A mother and child a a hospital in Bangladesh for a check-up. She says she received voice messages daily during pregnancy and after she gave birth, which helped her raise her child. Mushfique Wadud/IRIN
Bangladesh is moving to boost maternal health services in poorly-served rural areas by targeting voice and text messages at expectant and pregnant mothers and their families. The aim is to educate and support mothers in places where health services are weak.

“There is a gap between rural and urban areas in terms of maternal health services.

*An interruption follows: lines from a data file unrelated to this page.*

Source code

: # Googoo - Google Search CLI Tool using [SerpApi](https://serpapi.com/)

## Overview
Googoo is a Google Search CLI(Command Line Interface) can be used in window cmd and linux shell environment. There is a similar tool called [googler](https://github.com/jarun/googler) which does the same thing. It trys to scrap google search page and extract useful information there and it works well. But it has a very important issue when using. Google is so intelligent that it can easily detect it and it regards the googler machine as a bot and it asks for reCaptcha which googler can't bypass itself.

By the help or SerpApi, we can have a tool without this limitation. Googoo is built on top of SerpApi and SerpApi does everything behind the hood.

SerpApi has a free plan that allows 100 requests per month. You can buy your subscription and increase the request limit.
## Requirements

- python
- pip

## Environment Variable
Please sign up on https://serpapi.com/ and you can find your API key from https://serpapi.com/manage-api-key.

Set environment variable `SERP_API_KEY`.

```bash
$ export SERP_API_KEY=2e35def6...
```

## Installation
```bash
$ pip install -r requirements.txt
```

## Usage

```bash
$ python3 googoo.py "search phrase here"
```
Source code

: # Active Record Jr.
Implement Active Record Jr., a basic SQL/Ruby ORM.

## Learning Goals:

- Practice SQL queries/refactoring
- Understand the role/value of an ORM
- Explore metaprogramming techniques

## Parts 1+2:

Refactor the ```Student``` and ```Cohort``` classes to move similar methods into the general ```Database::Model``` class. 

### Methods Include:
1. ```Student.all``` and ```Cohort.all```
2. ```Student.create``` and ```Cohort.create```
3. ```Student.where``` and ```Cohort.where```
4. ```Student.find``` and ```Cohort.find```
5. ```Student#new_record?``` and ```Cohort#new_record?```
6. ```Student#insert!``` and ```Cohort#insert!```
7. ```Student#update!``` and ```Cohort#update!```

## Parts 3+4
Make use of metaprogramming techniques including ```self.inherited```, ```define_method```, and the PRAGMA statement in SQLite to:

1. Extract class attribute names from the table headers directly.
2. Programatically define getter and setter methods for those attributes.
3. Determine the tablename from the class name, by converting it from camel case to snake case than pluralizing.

Government and non-governmental organizations must address the gap to meet the Millennium Development Goals (MDG),” Iqbal Anwar, a reproductive health researcher at the International Centre for Diarrhoeal Disease Research, Bangladesh (ICDDRB) in Dhaka, told IRIN.

Bangladesh’s Maternal Mortality Ratio has decreased significantly in recent years.

In 2001 the country recorded 322 deaths per 100,000 live births, which by 2010 was reduced to 194, putting the country on track to achieve its MDG target of 143 by 2015. However, experts warn, a rural service gap lurks behind the data.

A 2014 ICDDRB report found that childbirth services were severely lacking in Bangladesh’s rural health care centres: 80 percent of upazila (sub-district) health centres lack staff trained in paediatrics, and maternity care facilities fall 42 percent short of demand for beds.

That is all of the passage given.